Cos’è per te l’arte? E come definiresti la tua?
“Attraverso un gioco sempre dialogante tra elementi classici e scene urbane contemporanee, gioco con la “coincidentia oppositorum”, aspetto intrinseco dei grandi miti dove i diversi poli della dualità si incontrano, creando uno spazio per conversare e reinterpretare la realtà. Mi piace combinare il rispetto per la tradizione con una sfumatura di rivoluzione e spesso, tanta ironia…Privare lo spettatore di ciò che si aspetta per porlo al centro dei recenti riferimenti alla contemporaneità, prendere “in prestito” rendendo evidente il prestito, con ironici cenni al conosciuto per distruggere l’atteso.”
C’è stato un momento preciso in cui hai capito che l’arte sarebbe stata parte fondamentale della tua vita?
“L’arte è sempre stata parte di me, anche nei momenti in cui non la praticavo attivamente.
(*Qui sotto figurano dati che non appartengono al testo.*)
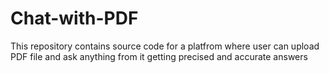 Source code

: # Chat-with-PDF
This repository contains source code for a platfrom where user can upload PDF file and ask anything from it getting precised and accurate answers
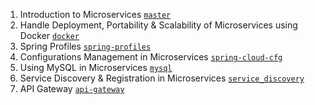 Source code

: 1. Introduction to Microservices [`master`](https://github.com/vikas9-dev/microservices/tree/master)
2. Handle Deployment, Portability & Scalability of Microservices using Docker [`docker`](https://github.com/vikas9-dev/microservices/tree/docker)
3. Spring Profiles [`spring-profiles`](https://github.com/vikas9-dev/microservices/tree/spring-profiles)
4. Configurations Management in Microservices [`spring-cloud-cfg`](https://github.com/vikas9-dev/microservices/tree/spring-cloud-cfg)
5. Using MySQL in Microservices [`mysql`](https://github.com/vikas9-dev/microservices/tree/mysql)
6. Service Discovery & Registration in Microservices [`service_discovery`](https://github.com/vikas9-dev/microservices/tree/service_discovery)
7. API Gateway [`api-gateway`](https://github.com/vikas9-dev/microservices/tree/api-gateway)
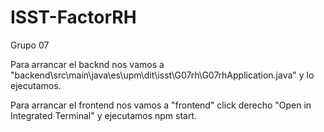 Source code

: # ISST-FactorRH
Grupo 07 

Para arrancar el backnd nos vamos a "backend\src\main\java\es\upm\dit\isst\G07rh\G07rhApplication.java" y lo ejecutamos.

Para arrancar el frontend nos vamos a "frontend" click derecho "Open in Integrated Terminal" y ejecutamos npm start.
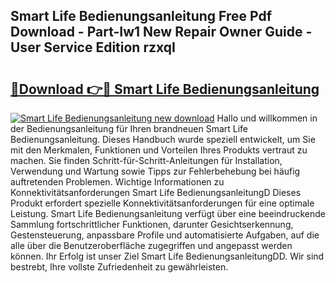 ## Smart Life Bedienungsanleitung Free Pdf Download - Part-Iw1 New Repair Owner Guide - User Service Edition rzxqI

# <h2><a href="http://df2pdy.blite.top/?on=Smart+Life+Bedienungsanleitung">🔗Download 👉🔴 Smart Life Bedienungsanleitung</a></h2>

[![Smart Life Bedienungsanleitung new download](https://i.imgur.com/lujVjoI.png)](http://df2pdy.blite.top/?on=Smart+Life+Bedienungsanleitung)
Hallo und willkommen in der Bedienungsanleitung für Ihren brandneuen Smart Life Bedienungsanleitung. Dieses Handbuch wurde speziell entwickelt, um Sie mit den Merkmalen, Funktionen und Vorteilen Ihres Produkts vertraut zu machen. Sie finden Schritt-für-Schritt-Anleitungen für Installation, Verwendung und Wartung sowie Tipps zur Fehlerbehebung bei häufig auftretenden Problemen. Wichtige Informationen zu Konnektivitätsanforderungen Smart Life BedienungsanleitungD Dieses Produkt erfordert spezielle Konnektivitätsanforderungen für eine optimale Leistung. Smart Life Bedienungsanleitung verfügt über eine beeindruckende Sammlung fortschrittlicher Funktionen, darunter Gesichtserkennung, Gestensteuerung, anpassbare Profile und automatisierte Aufgaben, auf die alle über die Benutzeroberfläche zugegriffen und angepasst werden können. Ihr Erfolg ist unser Ziel Smart Life BedienungsanleitungDD. Wir sind bestrebt, Ihre vollste Zufriedenheit zu gewährleisten.
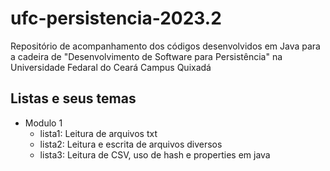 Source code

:# ufc-persistencia-2023.2
 Repositório de acompanhamento dos códigos desenvolvidos em Java para a cadeira de "Desenvolvimento de Software para Persistência" na Universidade Fedaral do Ceará Campus Quixadá

## Listas e seus temas

- Modulo 1
    - lista1: Leitura de arquivos txt
    - lista2: Leitura e escrita de arquivos diversos
    - lista3: Leitura de CSV, uso de hash e properties em java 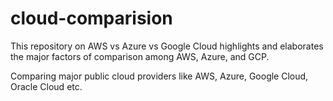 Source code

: # cloud-comparision
This repository on AWS vs Azure vs Google Cloud highlights and elaborates the major factors of comparison among AWS, Azure, and GCP.

Comparing major public cloud providers like AWS, Azure, Google Cloud, Oracle Cloud etc.
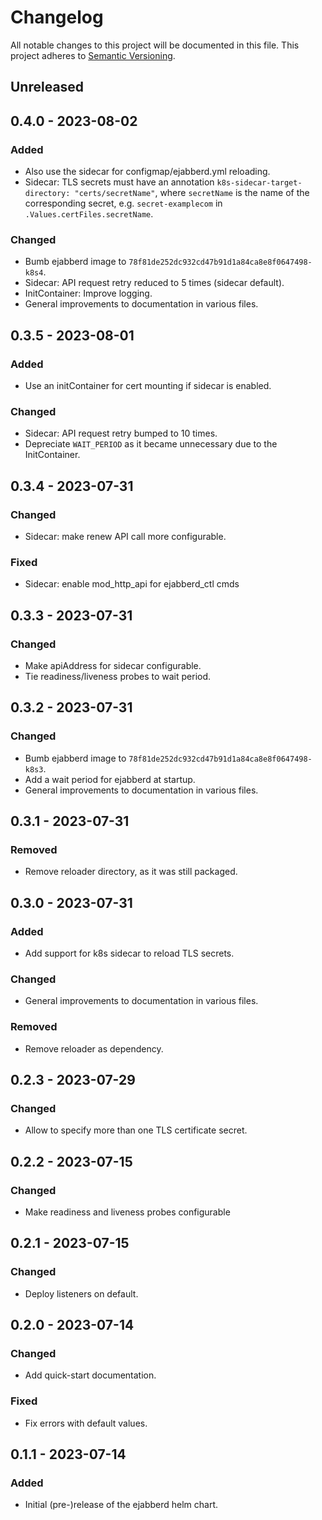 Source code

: # Changelog

All notable changes to this project will be documented in this file. This
project adheres to [Semantic Versioning][SemVer].

## Unreleased

## 0.4.0 - 2023-08-02
### Added
- Also use the sidecar for configmap/ejabberd.yml reloading.
- Sidecar: TLS secrets must have an annotation
  `k8s-sidecar-target-directory: "certs/secretName"`, where `secretName` is the
  name of the corresponding secret, e.g. `secret-examplecom` in
  `.Values.certFiles.secretName`.

### Changed
- Bumb ejabberd image to `78f81de252dc932cd47b91d1a84ca8e8f0647498-k8s4`.
- Sidecar: API request retry reduced to 5 times (sidecar default).
- InitContainer: Improve logging.
- General improvements to documentation in various files.

## 0.3.5 - 2023-08-01
### Added
- Use an initContainer for cert mounting if sidecar is enabled.

### Changed
- Sidecar: API request retry bumped to 10 times.
- Depreciate `WAIT_PERIOD` as it became unnecessary due to the InitContainer.

## 0.3.4 - 2023-07-31
### Changed
- Sidecar: make renew API call more configurable.

### Fixed
- Sidecar: enable mod_http_api for ejabberd_ctl cmds

## 0.3.3 - 2023-07-31
### Changed
- Make apiAddress for sidecar configurable.
- Tie readiness/liveness probes to wait period.

## 0.3.2 - 2023-07-31
### Changed
- Bumb ejabberd image to `78f81de252dc932cd47b91d1a84ca8e8f0647498-k8s3`.
- Add a wait period for ejabberd at startup.
- General improvements to documentation in various files.

## 0.3.1 - 2023-07-31
### Removed
- Remove reloader directory, as it was still packaged.

## 0.3.0 - 2023-07-31
### Added
- Add support for k8s sidecar to reload TLS secrets.

### Changed
- General improvements to documentation in various files.

### Removed
- Remove reloader as dependency.

## 0.2.3 - 2023-07-29
### Changed
- Allow to specify more than one TLS certificate secret.

## 0.2.2 - 2023-07-15
### Changed
- Make readiness and liveness probes configurable

## 0.2.1 - 2023-07-15
### Changed
- Deploy listeners on default.

## 0.2.0 - 2023-07-14
### Changed
- Add quick-start documentation.

### Fixed
- Fix errors with default values.

## 0.1.1 - 2023-07-14
### Added
- Initial (pre-)release of the ejabberd helm chart.

[SemVer]: https://semver.org/spec/v2.0.0.html
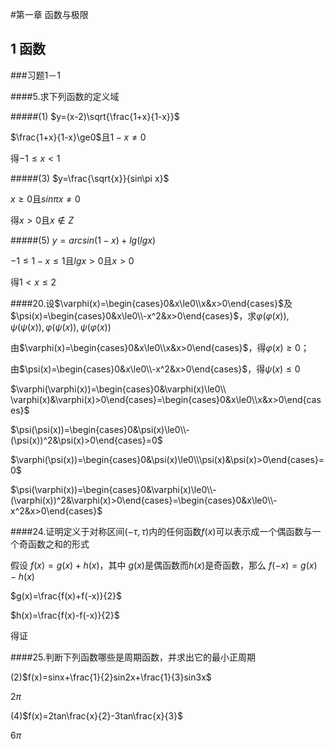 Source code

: 
#第一章 函数与极限

## 1 函数 

###习题1－1

####5.求下列函数的定义域

#####(1) $y=(x-2)\sqrt{\frac{1+x}{1-x}}$

$\frac{1+x}{1-x}\ge0$且$1-x\ne0$

得$-1\le x<1$

#####(3) $y=\frac{\sqrt{x}}{sin\pi x}$

$x\ge0$且$sin\pi x\ne0$

得$x>0$且$x\notin Z$

#####(5) $y=arcsin(1-x)+lg(lgx)$

$-1\le1-x\le1$且$lgx>0$且$x>0$

得$1<x\le2$

####20.设$\varphi(x)=\begin{cases}0&x\le0\\x&x>0\end{cases}$及$\psi(x)=\begin{cases}0&x\le0\\-x^2&x>0\end{cases}$，求$\varphi(\varphi(x)),\psi(\psi(x)),\varphi(\psi(x)),\psi(\varphi(x))$

由$\varphi(x)=\begin{cases}0&x\le0\\x&x>0\end{cases}$，得$\varphi(x)\ge0$；

由$\psi(x)=\begin{cases}0&x\le0\\-x^2&x>0\end{cases}$，得$\psi(x)\le0$

$\varphi(\varphi(x))=\begin{cases}0&\varphi(x)\le0\\ \varphi(x)&\varphi(x)>0\end{cases}=\begin{cases}0&x\le0\\x&x>0\end{cases}$

$\psi(\psi(x))=\begin{cases}0&\psi(x)\le0\\-(\psi(x))^2&\psi(x)>0\end{cases}=0$

$\varphi(\psi(x))=\begin{cases}0&\psi(x)\le0\\\psi(x)&\psi(x)>0\end{cases}=0$

$\psi(\varphi(x))=\begin{cases}0&\varphi(x)\le0\\-(\varphi(x))^2&\varphi(x)>0\end{cases}=\begin{cases}0&x\le0\\-x^2&x>0\end{cases}$

####24.证明定义于对称区间$(-\tau,\tau)$内的任何函数$f(x)$可以表示成一个偶函数与一个奇函数之和的形式

假设 $f(x)=g(x)+h(x)$，其中 $g(x)$是偶函数而$h(x)$是奇函数，那么 $f(-x)=g(x)-h(x)$

$g(x)=\frac{f(x)+f(-x)}{2}$

$h(x)=\frac{f(x)-f(-x)}{2}$

得证

####25.判断下列函数哪些是周期函数，并求出它的最小正周期

(2)$f(x)=sinx+\frac{1}{2}sin2x+\frac{1}{3}sin3x$

$2\pi$

(4)$f(x)=2tan\frac{x}{2}-3tan\frac{x}{3}$

$6\pi$ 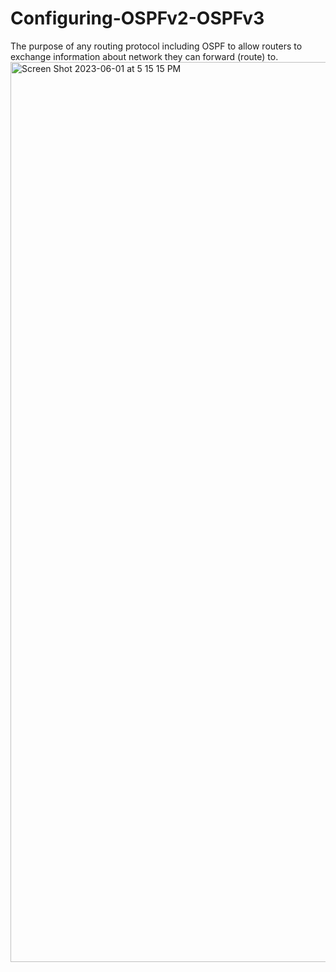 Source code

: # Configuring-OSPFv2-OSPFv3
The purpose of any routing protocol including OSPF to allow routers to exchange information about network they can forward (route) to.<img width="1440" alt="Screen Shot 2023-06-01 at 5 15 15 PM" src="https://github.com/youssfreda/Configuring-OSPFv2-OSPFv3/assets/56658455/ae939099-6667-4ebc-a7c1-f5b3a4b70ed8">
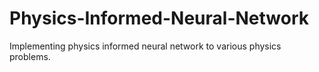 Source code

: # Physics-Informed-Neural-Network
Implementing physics informed neural network to various physics problems.
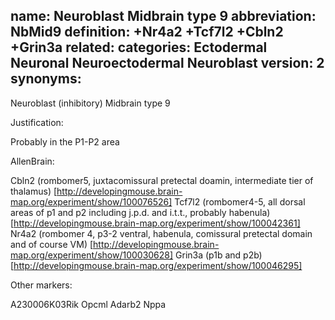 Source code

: name: Neuroblast Midbrain type 9
abbreviation: NbMid9
definition: +Nr4a2 +Tcf7l2 +Cbln2 +Grin3a
related:
categories: Ectodermal Neuronal Neuroectodermal Neuroblast
version: 2
synonyms:
---

Neuroblast (inhibitory) Midbrain type 9

Justification:

Probably in the P1-P2 area

AllenBrain:

Cbln2 (rombomer5, juxtacomissural pretectal doamin, intermediate tier of thalamus)
[http://developingmouse.brain-map.org/experiment/show/100076526]
Tcf7l2 (rombomer4-5, all dorsal areas of p1 and p2 including j.p.d. and i.t.t., probably habenula)
[http://developingmouse.brain-map.org/experiment/show/100042361]
Nr4a2 (rombomer 4, p3-2 ventral, habenula, comissural pretectal domain and of course VM)
[http://developingmouse.brain-map.org/experiment/show/100030628]
Grin3a (p1b and p2b)
[http://developingmouse.brain-map.org/experiment/show/100046295]

Other markers:

A230006K03Rik
Opcml
Adarb2
Nppa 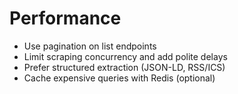 # Performance

- Use pagination on list endpoints
- Limit scraping concurrency and add polite delays
- Prefer structured extraction (JSON-LD, RSS/ICS)
- Cache expensive queries with Redis (optional)
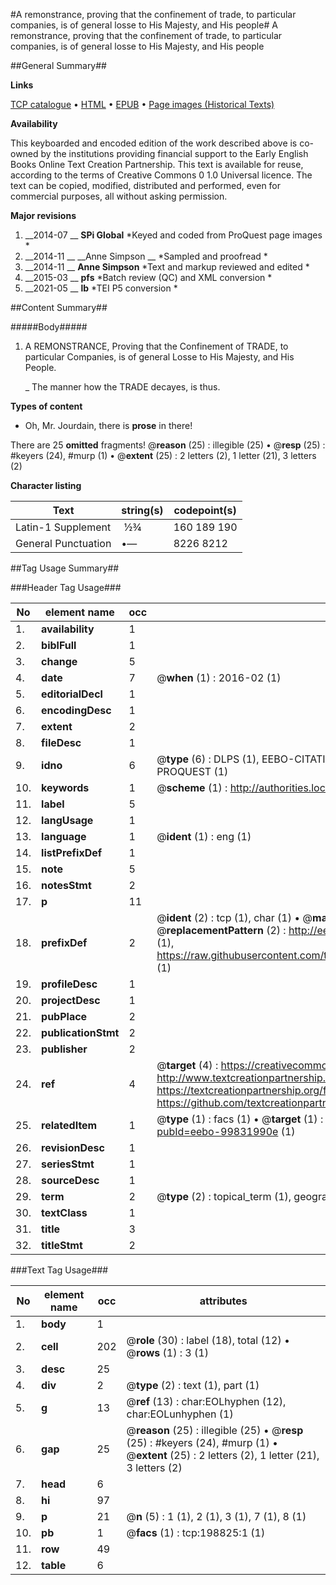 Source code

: #A remonstrance, proving that the confinement of trade, to particular companies, is of general losse to His Majesty, and His people#
A remonstrance, proving that the confinement of trade, to particular companies, is of general losse to His Majesty, and His people

##General Summary##

**Links**

[TCP catalogue](http://www.ota.ox.ac.uk/tcp/)  • 
[HTML](http://tei.it.ox.ac.uk/tcp/Texts-HTML/free/B28/B28903.html)  • 
[EPUB](http://tei.it.ox.ac.uk/tcp/Texts-EPUB/free/B28/B28903.epub) • 
[Page images (Historical Texts)](https://historicaltexts.jisc.ac.uk/eebo-99831990e)

**Availability**

This keyboarded and encoded edition of the work described above is co-owned by the
    institutions providing financial support to the Early English Books Online Text Creation
    Partnership. This text is available for reuse, according to the terms of  Creative Commons 0 1.0 Universal
    licence. The text can be copied, modified, distributed and performed, even for commercial
    purposes, all without asking permission.

**Major revisions**

1. __2014-07 __ __SPi Global__ *Keyed and coded from ProQuest page images *
1. __2014-11 __ __Anne Simpson __ *Sampled and proofread *
1. __2014-11 __ __Anne Simpson__ *Text and markup reviewed and edited *
1. __2015-03 __ __pfs__ *Batch review (QC) and XML conversion *
1. __2021-05 __ __lb__ *TEI P5 conversion *

##Content Summary##

#####Body#####

1. A REMONSTRANCE, Proving that the Confinement of TRADE, to particular Companies, is of general Losse to His Majesty, and His People.

    _ The manner how the TRADE decayes, is thus.

**Types of content**

  * Oh, Mr. Jourdain, there is **prose** in there!

There are 25 **omitted** fragments! 
 @__reason__ (25) : illegible (25)  •  @__resp__ (25) : #keyers (24), #murp (1)  •  @__extent__ (25) : 2 letters (2), 1 letter (21), 3 letters (2)

**Character listing**


|Text|string(s)|codepoint(s)|
|---|---|---|
|Latin-1 Supplement| ½¾|160 189 190|
|General Punctuation|•—|8226 8212|

##Tag Usage Summary##

###Header Tag Usage###

|No|element name|occ|attributes|
|---|---|---|---|
|1.|__availability__|1||
|2.|__biblFull__|1||
|3.|__change__|5||
|4.|__date__|7| @__when__ (1) : 2016-02 (1)|
|5.|__editorialDecl__|1||
|6.|__encodingDesc__|1||
|7.|__extent__|2||
|8.|__fileDesc__|1||
|9.|__idno__|6| @__type__ (6) : DLPS (1), EEBO-CITATION (1), VID (1), EEBO-PROQUEST (1), STC (1), PROQUEST (1)|
|10.|__keywords__|1| @__scheme__ (1) : http://authorities.loc.gov/ (1)|
|11.|__label__|5||
|12.|__langUsage__|1||
|13.|__language__|1| @__ident__ (1) : eng (1)|
|14.|__listPrefixDef__|1||
|15.|__note__|5||
|16.|__notesStmt__|2||
|17.|__p__|11||
|18.|__prefixDef__|2| @__ident__ (2) : tcp (1), char (1)  •  @__matchPattern__ (2) : ([0-9\-]+):([0-9IVX]+) (1), (.+) (1)  •  @__replacementPattern__ (2) : http://eebo.chadwyck.com/downloadtiff?vid=$1&page=$2 (1), https://raw.githubusercontent.com/textcreationpartnership/Texts/master/tcpchars.xml#$1 (1)|
|19.|__profileDesc__|1||
|20.|__projectDesc__|1||
|21.|__pubPlace__|2||
|22.|__publicationStmt__|2||
|23.|__publisher__|2||
|24.|__ref__|4| @__target__ (4) : https://creativecommons.org/publicdomain/zero/1.0/ (1), http://www.textcreationpartnership.org/docs/. (1), https://textcreationpartnership.org/faq/#faq05 (1), https://github.com/textcreationpartnership (1)|
|25.|__relatedItem__|1| @__type__ (1) : facs (1)  •  @__target__ (1) : https://data.historicaltexts.jisc.ac.uk/view?pubId=eebo-99831990e (1)|
|26.|__revisionDesc__|1||
|27.|__seriesStmt__|1||
|28.|__sourceDesc__|1||
|29.|__term__|2| @__type__ (2) : topical_term (1), geographic_name (1)|
|30.|__textClass__|1||
|31.|__title__|3||
|32.|__titleStmt__|2||


###Text Tag Usage###

|No|element name|occ|attributes|
|---|---|---|---|
|1.|__body__|1||
|2.|__cell__|202| @__role__ (30) : label (18), total (12)  •  @__rows__ (1) : 3 (1)|
|3.|__desc__|25||
|4.|__div__|2| @__type__ (2) : text (1), part (1)|
|5.|__g__|13| @__ref__ (13) : char:EOLhyphen (12), char:EOLunhyphen (1)|
|6.|__gap__|25| @__reason__ (25) : illegible (25)  •  @__resp__ (25) : #keyers (24), #murp (1)  •  @__extent__ (25) : 2 letters (2), 1 letter (21), 3 letters (2)|
|7.|__head__|6||
|8.|__hi__|97||
|9.|__p__|21| @__n__ (5) : 1 (1), 2 (1), 3 (1), 7 (1), 8 (1)|
|10.|__pb__|1| @__facs__ (1) : tcp:198825:1 (1)|
|11.|__row__|49||
|12.|__table__|6||
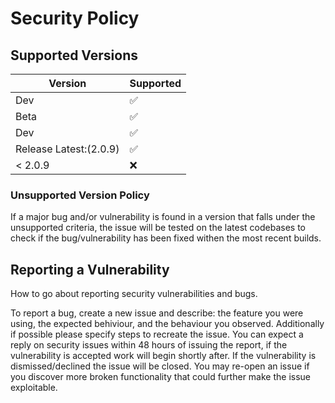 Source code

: # Security Policy

## Supported Versions

| Version                 | Supported          |
| ----------------------- | ------------------ |
| Dev                     | :white_check_mark: |
| Beta                    | :white_check_mark: |
| Dev                     | :white_check_mark: |
| Release Latest:(2.0.9)  | :white_check_mark: |
| < 2.0.9                 | :x:                |

### Unsupported Version Policy
If a major bug and/or vulnerability is found in a version that falls under the unsupported criteria, 
the issue will be tested on the latest codebases to check if the bug/vulnerability has been fixed withen the most recent builds.

## Reporting a Vulnerability

How to go about reporting security vulnerabilities and bugs.

To report a bug, create a new issue and describe: the feature you were using, the expected behiviour, and the behaviour you observed.
Additionally if possible please specify steps to recreate the issue. You can expect a reply on security issues within 48 hours of issuing the report,
if the vulnerability is accepted work will begin shortly after. If the vulnerability is dismissed/declined the issue will be closed.
You may re-open an issue if you discover more broken functionality that could further make the issue exploitable.
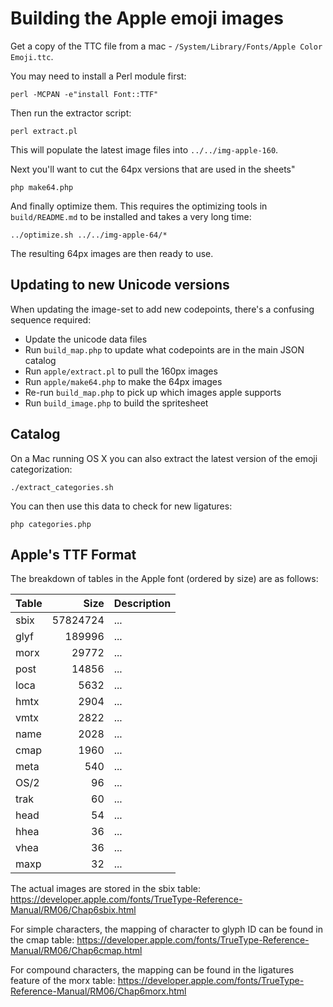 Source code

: # Building the Apple emoji images

Get a copy of the TTC file from a mac - `/System/Library/Fonts/Apple Color Emoji.ttc`.

You may need to install a Perl module first:

    perl -MCPAN -e"install Font::TTF"

Then run the extractor script:

    perl extract.pl

This will populate the latest image files into `../../img-apple-160`.

Next you'll want to cut the 64px versions that are used in the sheets"

    php make64.php

And finally optimize them. This requires the optimizing tools in `build/README.md` to be installed
and takes a very long time:

    ../optimize.sh ../../img-apple-64/*

The resulting 64px images are then ready to use.


## Updating to new Unicode versions

When updating the image-set to add new codepoints, there's a confusing sequence required:

* Update the unicode data files
* Run `build_map.php` to update what codepoints are in the main JSON catalog
* Run `apple/extract.pl` to pull the 160px images
* Run `apple/make64.php` to make the 64px images
* Re-run `build_map.php` to pick up which images apple supports
* Run `build_image.php` to build the spritesheet


## Catalog

On a Mac running OS X you can also extract the latest version of the emoji categorization:

    ./extract_categories.sh

You can then use this data to check for new ligatures:

    php categories.php


## Apple's TTF Format

The breakdown of tables in the Apple font (ordered by size) are as follows:

| Table |  Size    | Description |
|:----- | --------:| --- |
| sbix  | 57824724 | ... |
| glyf  |   189996 | ... |
| morx  |    29772 | ... |
| post  |    14856 | ... |
| loca  |     5632 | ... |
| hmtx  |     2904 | ... |
| vmtx  |     2822 | ... |
| name  |     2028 | ... |
| cmap  |     1960 | ... |
| meta  |      540 | ... |
| OS/2  |       96 | ... |
| trak  |       60 | ... |
| head  |       54 | ... |
| hhea  |       36 | ... |
| vhea  |       36 | ... |
| maxp  |       32 | ... |

The actual images are stored in the sbix table: https://developer.apple.com/fonts/TrueType-Reference-Manual/RM06/Chap6sbix.html

For simple characters, the mapping of character to glyph ID can be found in the cmap table: https://developer.apple.com/fonts/TrueType-Reference-Manual/RM06/Chap6cmap.html

For compound characters, the mapping can be found in the ligatures feature of the morx table: https://developer.apple.com/fonts/TrueType-Reference-Manual/RM06/Chap6morx.html
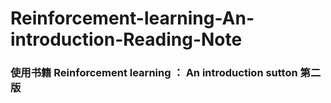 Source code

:# Reinforcement-learning-An-introduction-Reading-Note

### 使用书籍 Reinforcement learning ： An introduction  sutton  第二版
Forse la vera presa di coscienza è arrivata nel momento in cui ho sentito il bisogno di tornare a dipingere, dopo anni dedicati ad altro, dopo alti e bassi della mia vita. È stato un richiamo naturale, come se qualcosa dentro di me avesse bisogno di esprimersi di nuovo. Tanti anni fa ho conosciuto un artista di Parigi, Yves Aubry, che mi ha insegnato che il bisogno di fare arte è un momento della vita che si avverte come impellente. Ad un tratto ci si mette a dipingere perché se ne sente il bisogno. L’espressione artistica, insomma, non nasce da qualcosa che si possiede in più rispetto ad altri, ma al contrario da una vera e propria mancanza.”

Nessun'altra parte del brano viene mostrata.